Kubernetes use the same volumeMount in initContainer and Container

I am trying to get a volume mounted as a non-root user in one of my containers. I'm trying an approach from this SO post using an initContainer to set the correct user, but when I try to start the configuration I get an "unbound immediate PersistentVolumneClaims" error. I suspect it's because the volume is mounted in both my initContainer and container, but I'm not sure why that would be the issue: I can see the initContainer taking the claim, but I would have thought when it exited that it would release it, letting the normal container take the claim.

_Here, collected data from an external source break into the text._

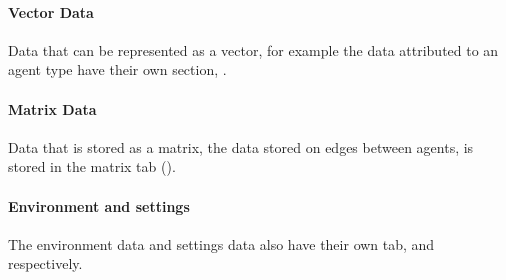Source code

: \paragraph{Vector Data} 
Data that can be represented as a vector, for example the data attributed to an agent type have their own section, .
\paragraph{Matrix Data}
Data that is stored as a matrix, the data stored on edges between agents, is stored in the matrix tab ().
\paragraph{Environment and settings}
The environment data and settings data also have their own tab,  and  respectively.

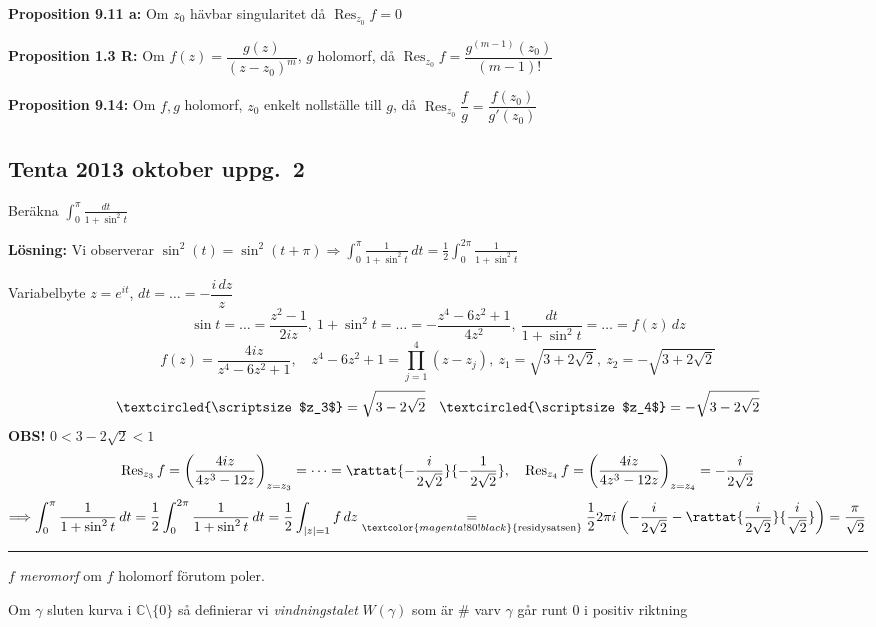 \textbf{Proposition 9.11 a:} Om $z_0$ hävbar singularitet då $\operatorname{Res}_{z_0} f = 0$

\textbf{Proposition 1.3 R:} Om $f(z) = \dfrac{g(z)}{(z - z_0)^m}$, $g$ holomorf, då $\operatorname{Res}_{z_0} f = \dfrac{g^{(m-1)}(z_0)}{(m - 1)!}$

\textbf{Proposition 9.14:} Om $f, g$ holomorf, $z_0$ enkelt nollställe till $g$, då $\operatorname{Res}_{z_0} \dfrac{f}{g} = \dfrac{f(z_0)}{g'(z_0)}$

\subsection{Tenta 2013 oktober uppg.\ 2}
Beräkna $\displaystyle\int_0^\pi \frac{dt}{1 + \sin^2 t}$

\textbf{Lösning:} Vi observerar $\sin^2(t) = \sin^2(t + \pi) \Rightarrow \displaystyle\int_0^\pi \frac{1}{1 + \sin^2 t}\,dt = \frac{1}{2} \int_0^{2\pi} \frac{1}{1 + \sin^2 t}$

Variabelbyte $z = e^{it}$, $dt = \dots = -\dfrac{i\,dz}{z}$
\[ \sin t = \dots = \frac{z^2 - 1}{2iz},\ 1 + \sin^2 t = \dots = -\frac{z^4 - 6z^2 + 1}{4z^2},\ \frac{dt}{1 + \sin^2 t} = \dots = f(z)\,dz \]
\[ f(z) = \frac{4iz}{z^4 - 6z^2 + 1}, \quad z^4 - 6z^2 + 1 = \prod_{j = 1}^4 (z - z_j),\ z_1 = \sqrt{3 + 2\sqrt{2}},\ z_2 = -\sqrt{3 + 2\sqrt{2}} \]
\[ \textcircled{\scriptsize $z_3$} = \sqrt{3 - 2\sqrt{2}} \quad \textcircled{\scriptsize $z_4$} = -\sqrt{3 - 2\sqrt{2}} \]
\textcolor{red!70!black}{\textbf{OBS!}} $0 < 3 - 2\sqrt{2} < 1$
\[ \operatorname{Res}_{z_3} f = \left( \frac{4iz}{4z^3 - 12z} \right)_{z = z_3} = \dots = \rattat{-\frac{i}{2\sqrt{2}}}{-\frac{1}{2\sqrt{2}}}, \quad \operatorname{Res}_{z_4} f = \left( \frac{4iz}{4z^3 - 12z} \right)_{z = z_4} = -\frac{i}{2\sqrt{2}} \]
\[ \Longrightarrow \int_0^\pi \frac{1}{1 + \sin^2 t}\,dt = \frac{1}{2} \int_0^{2\pi} \frac{1}{1 + \sin^2 t}\,dt = \frac{1}{2} \int_{|z| = 1} f\,dz \underset{\textcolor{magenta!80!black}{\text{residysatsen}}}{=} \frac{1}{2} 2\pi i\left( -\frac{i}{2\sqrt{2}} - \rattat{\frac{i}{2\sqrt{2}}}{\frac{i}{\sqrt{2}}} \right) = \frac{\pi}{\sqrt{2}} \]

\noindent\rule{\linewidth}{0.4pt}

\begin{definition}
$f$ \emph{meromorf} om $f$ holomorf förutom poler.
\end{definition}
\begin{definition}
Om $\gamma$ sluten kurva i $\mathbb{C} \setminus \{0\}$ så definierar vi \emph{vindningstalet} $W(\gamma)$ som är \# varv $\gamma$ går runt $0$ i positiv riktning
\end{definition}

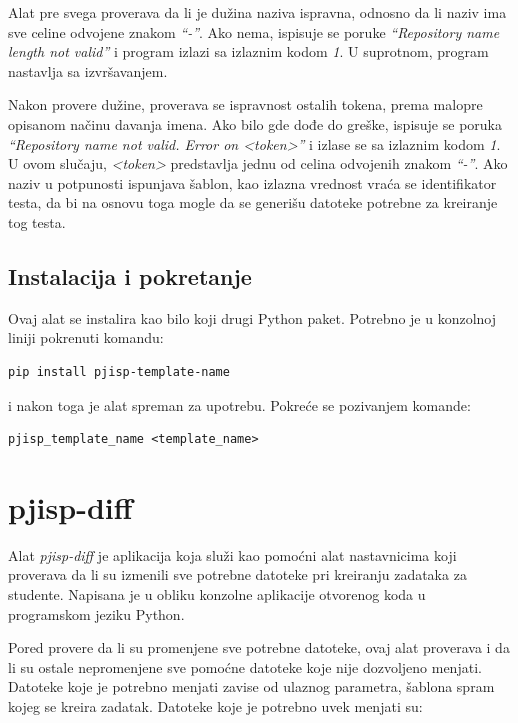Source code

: \documentclass[12pt]{report}
\begin{document}
Alat pre svega proverava da li je dužina naziva ispravna, odnosno da li naziv ima sve celine odvojene znakom \textit{``-''}. Ako nema, ispisuje se poruke \textit{``Repository name length not valid''} i program izlazi sa izlaznim kodom \textit{1}. U suprotnom, program nastavlja sa izvršavanjem.

Nakon provere dužine, proverava se ispravnost ostalih tokena, prema malopre opisanom načinu davanja imena. Ako bilo gde dođe do greške, ispisuje se poruka  \textit{``Repository name not valid. Error on <token>''} i izlase se sa izlaznim kodom \textit{1}. U ovom slučaju, \textit{<token>} predstavlja jednu od celina odvojenih znakom \textit{``-''}. Ako naziv u potpunosti ispunjava šablon, kao izlazna vrednost vraća se identifikator testa, da bi na osnovu toga mogle da se generišu datoteke potrebne za kreiranje tog testa.

\subsection{Instalacija i pokretanje}
Ovaj alat se instalira kao bilo koji drugi Python paket. Potrebno je u konzolnoj liniji pokrenuti komandu:

\begin{verbatim}
pip install pjisp-template-name
\end{verbatim}

i nakon toga je alat spreman za upotrebu. Pokreće se pozivanjem komande:

\begin{verbatim}
pjisp_template_name <template_name>
\end{verbatim}

\section{pjisp-diff}

Alat \textit{pjisp-diff} \cite{pjisp-diff} je aplikacija koja služi kao pomoćni alat nastavnicima koji proverava da li su izmenili sve potrebne datoteke pri kreiranju zadataka za studente. Napisana je u obliku konzolne aplikacije otvorenog koda u programskom jeziku Python.

Pored provere da li su promenjene sve potrebne datoteke, ovaj alat proverava i da li su ostale nepromenjene sve pomoćne datoteke koje nije dozvoljeno menjati. Datoteke koje je potrebno menjati zavise od ulaznog parametra, šablona spram kojeg se kreira zadatak. Datoteke koje je potrebno uvek menjati su:
\end{document}
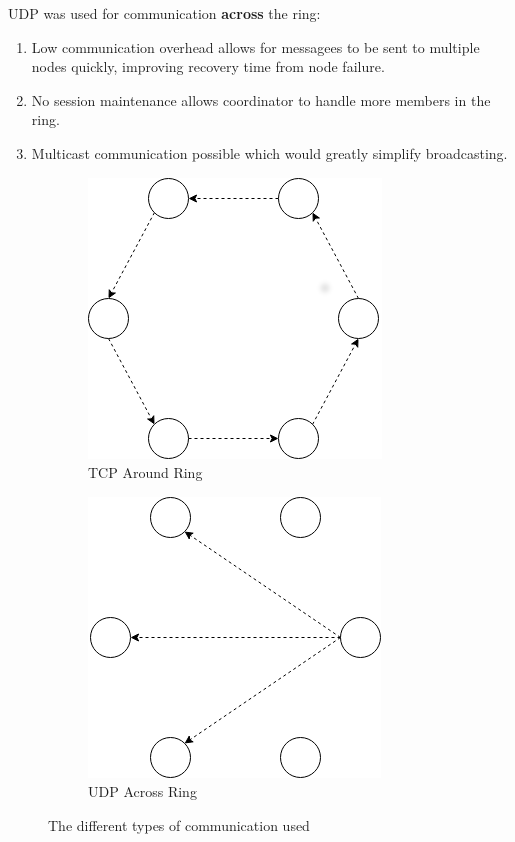 \documentclass[12pt]{article}
\begin{document}
\noindent UDP was used for communication \textbf{across} the ring: 
\begin{enumerate}
    \item Low communication overhead allows for messagees to be sent to multiple nodes quickly, improving recovery time from node failure.
    \item No session maintenance allows coordinator to handle more members in the ring.
    \item Multicast communication possible which would greatly simplify broadcasting.
\end{enumerate}

\begin{figure}[!h]
\centering
\begin{subfigure}{.5\textwidth}
  \centering
  \includegraphics[width=.6\linewidth]{images/tcp}
  \caption{TCP Around Ring}
  \label{fig:tcp}
\end{subfigure}%
\begin{subfigure}{.5\textwidth}
  \centering
  \includegraphics[width=.6\linewidth]{images/udp}
  \caption{UDP Across Ring}
  \label{fig:udp}
\end{subfigure}
\caption{The different types of communication used}
\label{fig:pattern}
\end{figure}
\end{document}
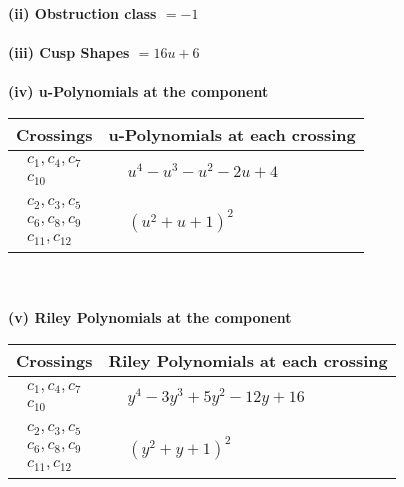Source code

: \documentclass[1p]{elsarticle_modified}
\theoremstyle{definition}
\begin{document}
\flushleft \textbf{(ii) Obstruction class $= -1$}\\~\\
\flushleft \textbf{(iii) Cusp Shapes $= 16 u+6$}\\~\\
\newpage\renewcommand{\arraystretch}{1}
\flushleft \textbf{(iv) u-Polynomials at the component}\newline \\
\begin{tabular}{m{50pt}|m{274pt}}
Crossings & \hspace{64pt}u-Polynomials at each crossing \\
\hline $$\begin{aligned}c_{1},c_{4},c_{7}\\c_{10}\end{aligned}$$&$\begin{aligned}
&u^4- u^3- u^2-2 u+4
\end{aligned}$\\
\hline $$\begin{aligned}c_{2},c_{3},c_{5}\\c_{6},c_{8},c_{9}\\c_{11},c_{12}\end{aligned}$$&$\begin{aligned}
&(u^2+u+1)^2
\end{aligned}$\\
\hline
\end{tabular}\\~\\
\newpage\renewcommand{\arraystretch}{1}
\flushleft \textbf{(v) Riley Polynomials at the component}\newline \\
\begin{tabular}{m{50pt}|m{274pt}}
Crossings & \hspace{64pt}Riley Polynomials at each crossing \\
\hline $$\begin{aligned}c_{1},c_{4},c_{7}\\c_{10}\end{aligned}$$&$\begin{aligned}
&y^4-3 y^3+5 y^2-12 y+16
\end{aligned}$\\
\hline $$\begin{aligned}c_{2},c_{3},c_{5}\\c_{6},c_{8},c_{9}\\c_{11},c_{12}\end{aligned}$$&$\begin{aligned}
&(y^2+y+1)^2
\end{aligned}$\\
\hline
\end{tabular}\\~\\
\end{document}
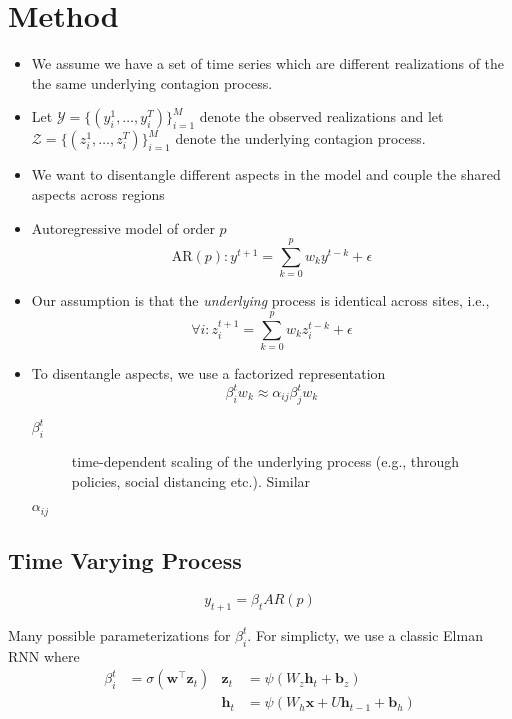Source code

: \documentclass{article}
\renewcommand{\vec}[1]{\bm{#1}}
\newcommand{\Set}[1]{\mathcal{#1}}
\begin{document}
\section{Method}
\label{sec:org4028fe0}
\begin{itemize}
\item We assume we have a set of time series which are different realizations of the
the same underlying contagion process.
\item Let \(\Set{Y} = \{(y_i^1, \ldots, y_i^T)\}_{i=1}^M\) denote the observed
realizations and let \(\Set{Z} = \{(z_i^1, \ldots, z_i^T)\}_{i=1}^M\) denote the
underlying contagion process.
\item We want to disentangle different aspects in the model and couple the shared
aspects across regions
\item Autoregressive model of order \(p\)
\begin{equation}
  \text{AR}(p): y^{t+1} = \sum_{k=0}^p w_k y^{t-k} + \epsilon
\end{equation}
\item Our assumption is that the \emph{underlying} process is identical across sites,
i.e.,
\begin{equation}
  \forall i: z_i^{t+1} = \sum_{k=0}^p w_k z_i^{t-k} + \epsilon
\end{equation}
\item To disentangle aspects, we use a factorized representation
\begin{equation}
\beta_i^t w_k \approx \alpha_{ij }\beta_j^t w_k
\end{equation}

\begin{description}
\item[{\(\beta_i^t\)}] time-dependent scaling of the underlying process (e.g.,
through policies, social distancing etc.). Similar
\item[{\(\alpha_{ij}\)}] 
\end{description}
\end{itemize}

\subsection{Time Varying Process}
\label{sec:org2d4718a}
\begin{equation*}
    y_{t+1} = \beta_t AR(p)
\end{equation*}

Many possible parameterizations for \(\beta_i^t\). For simplicty, we use a classic Elman RNN
where
\begin{align*}
    \beta_i^t & = \sigma(\vec{w}^\top \vec{z}_t)
    & \vec{z}_t & = \psi(W_z\vec{h}_t + \vec{b}_z) \\
    && \vec{h}_t & = \psi(W_h\vec{x} + U\vec{h}_{t-1} + \vec{b}_h)
\end{align*}
\end{document}
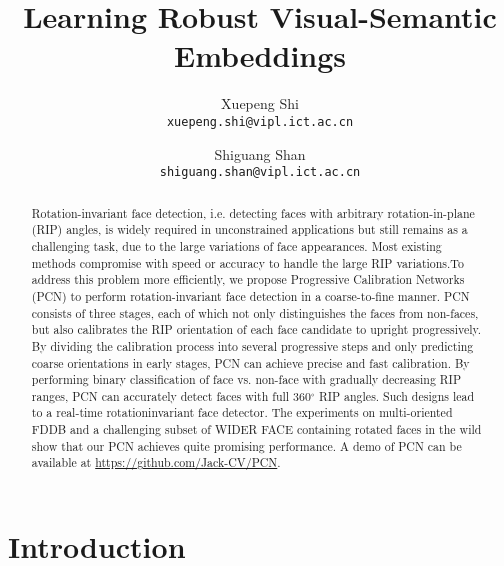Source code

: \documentclass[10pt,twocolumn,letterpaper]{article}
\begin{document}
\title{Learning Robust Visual-Semantic Embeddings\\}

\author{Xuepeng Shi\\
{\tt\small xuepeng.shi@vipl.ict.ac.cn}
\and
Shiguang Shan\\
{\tt\small shiguang.shan@vipl.ict.ac.cn}
}

\maketitle

\begin{abstract}
   Rotation-invariant face detection, i.e. detecting faces
   with arbitrary rotation-in-plane (RIP) angles, is widely required
   in unconstrained applications but still remains as a
   challenging task, due to the large variations of face appearances.
   Most existing methods compromise with speed or
   accuracy to handle the large RIP variations.To address
   this problem more efficiently, we propose Progressive Calibration
   Networks (PCN) to perform rotation-invariant face
   detection in a coarse-to-fine manner. PCN consists of three
   stages, each of which not only distinguishes the faces from
   non-faces, but also calibrates the RIP orientation of each
   face candidate to upright progressively. By dividing the
   calibration process into several progressive steps and only
   predicting coarse orientations in early stages, PCN can
   achieve precise and fast calibration. By performing binary
   classification of face vs. non-face with gradually decreasing
   RIP ranges, PCN can accurately detect faces with full
   360$^\circ$ RIP angles. Such designs lead to a real-time rotationinvariant
   face detector. The experiments on multi-oriented
   FDDB and a challenging subset of WIDER FACE containing
   rotated faces in the wild show that our PCN achieves
   quite promising performance. A demo of PCN can be available
   at \url{https://github.com/Jack-CV/PCN}.
\end{abstract}

\section{Introduction}
\end{document}
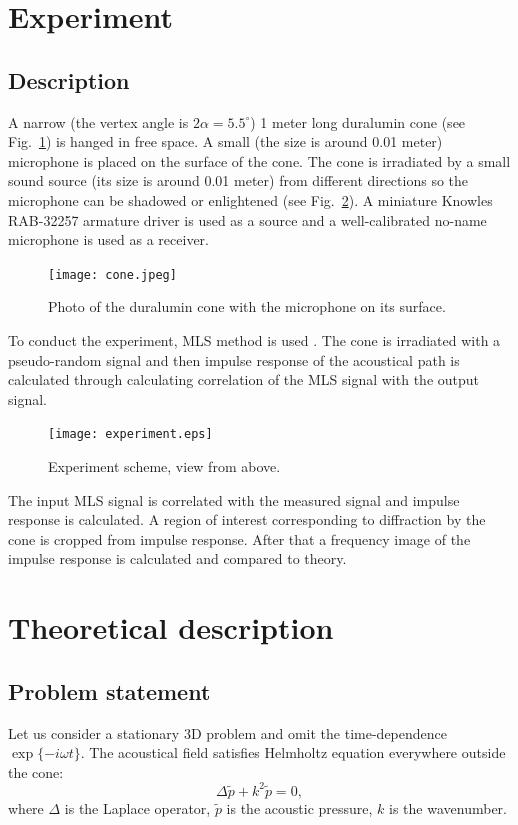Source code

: \documentclass{procDDs}
\begin{document}
\section{Experiment}

\subsection{Description}
A narrow (the vertex angle is $2\alpha = 5.5 ^{\circ}$) 1 meter long duralumin cone (see Fig.~\ref{cone}) is hanged in free space. A small (the size is around 0.01 meter) microphone is placed on the surface of the cone. The cone is irradiated by a small sound source (its size is around 0.01 meter) from different directions so the microphone can be shadowed or enlightened (see Fig.~\ref{exp_scheme}). A miniature Knowles RAB-32257 armature driver is used as a source and a well-calibrated no-name microphone is used as a receiver. 

\begin{figure}[t!]\centering
	\texttt{[image: cone.jpeg]}
	\caption{Photo of the duralumin cone with the microphone on its surface.}\label{cone}
\end{figure}


To conduct the experiment, MLS method is used \cite{Shanin}. The cone is irradiated with a pseudo-random signal and then impulse response of the acoustical path is calculated through calculating correlation of the MLS signal with the output signal.

\begin{figure}[t!]\centering
	\texttt{[image: experiment.eps]}
	\caption{Experiment scheme, view from above.}\label{exp_scheme}
\end{figure}

The input MLS signal is correlated with the measured signal and impulse response is calculated. A region of interest corresponding to diffraction by the cone is cropped from impulse response. After that a frequency image of the impulse response is calculated and compared to theory.


\section{Theoretical description}

\subsection{Problem statement}
Let us consider a stationary 3D problem and omit the time-dependence $\exp\{-i\omega t\}$.
The acoustical field satisfies Helmholtz equation everywhere outside the cone:
\begin{equation}\label{helm}                     
\Delta \tilde{p} + k^2 \tilde{p} = 0,                                         
\end{equation}
where $\Delta$ is the Laplace operator, $\tilde{p}$ is the acoustic pressure, $k$ is the wavenumber. 
\end{document}
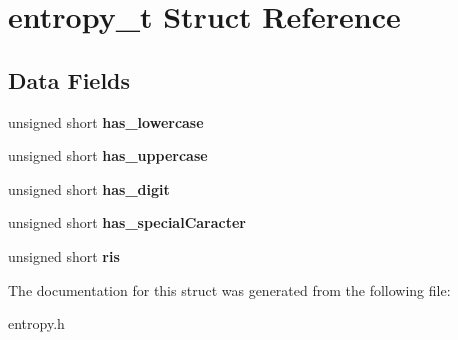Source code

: \hypertarget{structentropy__t}{}\section{entropy\+\_\+t Struct Reference}
\label{structentropy__t}
\subsection*{Data Fields}
\begin{DoxyCompactItemize}
\item 
unsigned short {\bfseries has\+\_\+lowercase}\hypertarget{structentropy__t_af8e7085b51537e6aa4faf2b0d5fe4859}{}\label{structentropy__t_af8e7085b51537e6aa4faf2b0d5fe4859}

\item 
unsigned short {\bfseries has\+\_\+uppercase}\hypertarget{structentropy__t_ae09a535bfa11033dfb8822ea02391a1c}{}\label{structentropy__t_ae09a535bfa11033dfb8822ea02391a1c}

\item 
unsigned short {\bfseries has\+\_\+digit}\hypertarget{structentropy__t_ae07d0f45acccdce53c434539368e3244}{}\label{structentropy__t_ae07d0f45acccdce53c434539368e3244}

\item 
unsigned short {\bfseries has\+\_\+special\+Caracter}\hypertarget{structentropy__t_a06e9d7f548cff31b8fffc4724376f65a}{}\label{structentropy__t_a06e9d7f548cff31b8fffc4724376f65a}

\item 
unsigned short {\bfseries ris}\hypertarget{structentropy__t_a75e2e683205dd35ddc073d6b9d2efcb9}{}\label{structentropy__t_a75e2e683205dd35ddc073d6b9d2efcb9}

\end{DoxyCompactItemize}


The documentation for this struct was generated from the following file\+:\begin{DoxyCompactItemize}
\item 
entropy.\+h\end{DoxyCompactItemize}
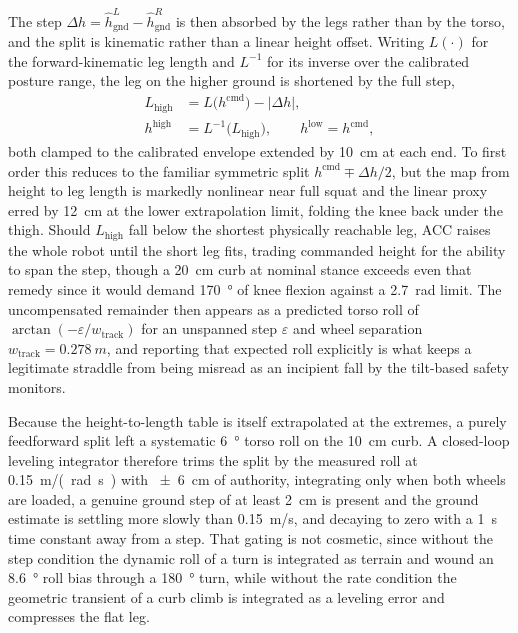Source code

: \documentclass[a4paper,fleqn]{cas-dc}
\begin{document}
The step $\Delta h = \hat{h}_{\text{gnd}}^{L} - \hat{h}_{\text{gnd}}^{R}$ is
then absorbed by the legs rather than by the torso, and the split is kinematic
rather than a linear height offset. Writing $L(\cdot)$ for the
forward-kinematic leg length and $L^{-1}$ for its inverse over the calibrated
posture range, the leg on the higher ground is shortened by the full step,
\begin{align}
L_{\text{high}} &= L\big(h^{\text{cmd}}\big) - |\Delta h|,\\
h^{\text{high}} &= L^{-1}\!\big(L_{\text{high}}\big), \qquad
h^{\text{low}} = h^{\text{cmd}},
\label{eq:terrain_split}
\end{align}
both clamped to the calibrated envelope extended by \SI{10}{cm} at each end. To
first order this reduces to the familiar symmetric split
$h^{\text{cmd}} \mp \Delta h/2$, but the map from height to leg length is
markedly nonlinear near full squat and the linear proxy erred by \SI{12}{cm} at
the lower extrapolation limit, folding the knee back under the thigh. Should
$L_{\text{high}}$ fall below the shortest physically reachable leg, ACC raises
the whole robot until the short leg fits, trading commanded height for the
ability to span the step, though a \SI{20}{cm} curb at nominal stance exceeds
even that remedy since it would demand \SI{170}{\degree} of knee flexion against
a \SI{2.7}{rad} limit. The uncompensated remainder then appears as a predicted
torso roll of $\arctan(-\varepsilon / w_{\text{track}})$ for an unspanned step
$\varepsilon$ and wheel separation $w_{\text{track}}{=}\SI{0.278}{m}$, and
reporting that expected roll explicitly is what keeps a legitimate straddle from
being misread as an incipient fall by the tilt-based safety monitors.

Because the height-to-length table is itself extrapolated at the extremes, a
purely feedforward split left a systematic \SI{+6}{\degree} torso roll on the
\SI{10}{cm} curb. A closed-loop leveling integrator therefore trims the split by
the measured roll at \SI{0.15}{m/(rad.s)} with \SI{\pm 6}{cm} of authority,
integrating only when both wheels are loaded, a genuine ground step of at least
\SI{2}{cm} is present and the ground estimate is settling more slowly than
\SI{0.15}{m/s}, and decaying to zero with a \SI{1}{s} time constant away from a
step. That gating is not cosmetic, since without the step condition the dynamic
roll of a turn is integrated as terrain and wound an \SI{8.6}{\degree} roll bias
through a \SI{180}{\degree} turn, while without the rate condition the geometric
transient of a curb climb is integrated as a leveling error and compresses the
flat leg.
\end{document}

Any ideas or alternatives to getting the directory mounted as a non-root user? I did try using securityContext/fsGroup, but that seemed to have no effect. The /var/rdf4j directory below is the one that is being mounted as root.
Configuration:
apiVersion: v1
kind: PersistentVolume
metadata:
name: triplestore-data-storage-dir
labels:
type: local
spec:
capacity:
storage: 10Gi
accessModes:
- ReadWriteMany
storageClassName: local-storage
volumeMode: Filesystem
persistentVolumeReclaimPolicy: Delete
hostPath:
path: /run/desktop/mnt/host/d/workdir/k8s-data/triplestore
type: DirectoryOrCreate
---
kind: PersistentVolumeClaim
apiVersion: v1
metadata:
name: triplestore-data-storage
spec:
accessModes:
- ReadWriteMany
resources:
requests:
storage: 1Gi
storageClassName: local-storage
volumeName: "triplestore-data-storage-dir"
---
apiVersion: apps/v1
kind: Deployment
metadata:
name: triplestore
labels:
app: demo
role: triplestore
spec:
selector:
matchLabels:
app: demo
role: triplestore
replicas: 1
template:
metadata:
labels:
app: demo
role: triplestore
spec:
containers:
- name: triplestore
image: eclipse/rdf4j-workbench:amd64-3.5.0
imagePullPolicy: Always
ports:
- name: http
protocol: TCP
containerPort: 8080
resources:
requests:
cpu: 100m
memory: 200Mi
volumeMounts:
- name: storage
mountPath: /var/rdf4j
initContainers:
- name: take-data-dir-ownership
image: eclipse/rdf4j-workbench:amd64-3.5.0
command:
- chown
- -R
- 100:65533
- /var/rdf4j
volumeMounts:
- name: storage
mountPath: /var/rdf4j
volumes:
- name: storage
persistentVolumeClaim:
claimName: "triplestore-data-storage"
kubectl get pvc
NAME STATUS VOLUME CAPACITY ACCESS MODES STORAGECLASS AGE
triplestore-data-storage Bound triplestore-data-storage-dir 10Gi RWX local-storage 13s
kubectl get pv
NAME CAPACITY ACCESS MODES RECLAIM POLICY STATUS CLAIM STORAGECLASS REASON AGE
triplestore-data-storage-dir 10Gi RWX Delete Bound default/triplestore-data-storage local-storage 17s
kubectl get events
LAST SEEN TYPE REASON OBJECT MESSAGE
21s Warning FailedScheduling pod/triplestore-6d6876f49-2s84c 0/1 nodes are available: 1 pod has unbound immediate PersistentVolumeClaims.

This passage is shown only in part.